Vuelvo a proponer la preocupación, el llamado al diálogo y la voz de alerta que la Iglesia a través de las palabras pronunciadas en varios mementos de este conflicto por nuestro Pastor el Cardenal Terrazas, la CEB y otros Obispos: “El recurso a la violencia, venga de donde venga, no soluciona los problemas, por el contrario los ahonda y agudiza… todas las partes involucradas tienen que dejar actitudes inconsultas y cerradas que van exacerbando los ánimos y envenenando el clima social“.

Elevamos “una vez más nuestra voz de preocupación y llamamos a un diálogo responsable, frente a los anuncios de radicalización de medidas de presión y convocatoria a nuevas movilizaciones que pueden derivar en la confrontación entre hermanos bolivianos, lo cual, lejos de aportar soluciones, profundizan el conflicto y prefiguran consecuencias imprevisibles que todos podemos lamentar en el futuro…
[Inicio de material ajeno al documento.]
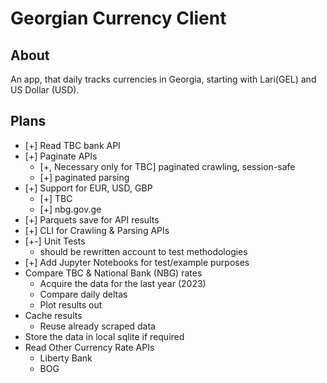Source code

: # Georgian Currency Client

## About

An app, that daily tracks currencies in Georgia, starting with Lari(GEL) and US Dollar (USD).

## Plans

* [+] Read TBC bank API
* [+] Paginate APIs
    * [+, Necessary only for TBC] paginated crawling, session-safe
    * [+] paginated parsing
* [+] Support for EUR, USD, GBP
    * [+] TBC
    * [+] nbg.gov.ge
* [+] Parquets save for API results
* [+] CLI for Crawling & Parsing APIs
* [+-] Unit Tests
    * should be rewritten account to test methodologies
* [+] Add Jupyter Notebooks for test/example purposes
* Compare TBC & National Bank (NBG) rates
    * Acquire the data for the last year (2023)
    * Compare daily deltas
    * Plot results out
* Cache results
    * Reuse already scraped data
* Store the data in local sqlite if required
* Read Other Currency Rate APIs 
    * Liberty Bank
    * BOG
No es responsable alentar la confrontación entre hermanos cuando los problemas deben ser atendidos en el único camino válido y democrático del diálogo… Por otro lado, tampoco es responsable la radicalización de medidas de presión sin atender al recurso al diálogo y sin demostrar una real predisposición a ceder posiciones atendiendo la realidad económica del país”.

Como Iglesia, en nombre de Dios Padre que quiere el bien de todos sus hijos sin diferencias ni discriminaciones, llamamos a las autoridades nacionales y sectores movilizados a buscar caminos de encuentro, deponiendo actitudes descalificadoras y medidas de presión y violencia”. 

Ante estos llamados es urgente que todos los cristianos, y somos mayoría en nuestro país, acojamos el Espíritu de Pentecostés, que tomemos conciencia y demos testimonio de su presencia y acción con nuestro compromiso para que prime la comprensión, amor y paz no solo en nuestras comunidades, sino en todos los ámbitos de la sociedad. 

Es hora de dejar a un lado los resentimientos viejos y nuevos, de tender puentes de encuentro y reconciliación, de diálogo abierto, constructivo y sensato, de transparencia, de búsqueda de consensos indispensables en el marco del bien común y de una democracia verdadera. 

La paz verdadera es compromiso de todos, pero también y sobre todo don de parte de Dios. Por eso, confiados en el Espíritu de la unidad y la verdad presente en nuestra historia, le pedimos este don, con una oración sincera y confiada. A esto nos invita la Semana de Oración por la unidad de los cristianos, que por motivos de organización, iniciamos sobre hoy en Santa Cruz con ochos días de atraso.

El lema nos interpela seriamente:¿Qué exige el Señor de nosotros? Nos exige un compromiso decidido por la unidad entre cristianos y entre todos en nuestro país, nos exige meternos de lleno para construir una sociedad más equitativa, justa y en paz, conforme al Plan de Dios. La paz y la unidad son al mismo tiempo fruto de nuestro esfuerzo y don de Dios. Por eso les invito a orar para que, todos juntos, con humildad caminemos hacia la comunión plena en Jesús, nuestro único Señor y Salvador, dando el testimonio de amor y unidad que nuestra sociedad tanto necesita.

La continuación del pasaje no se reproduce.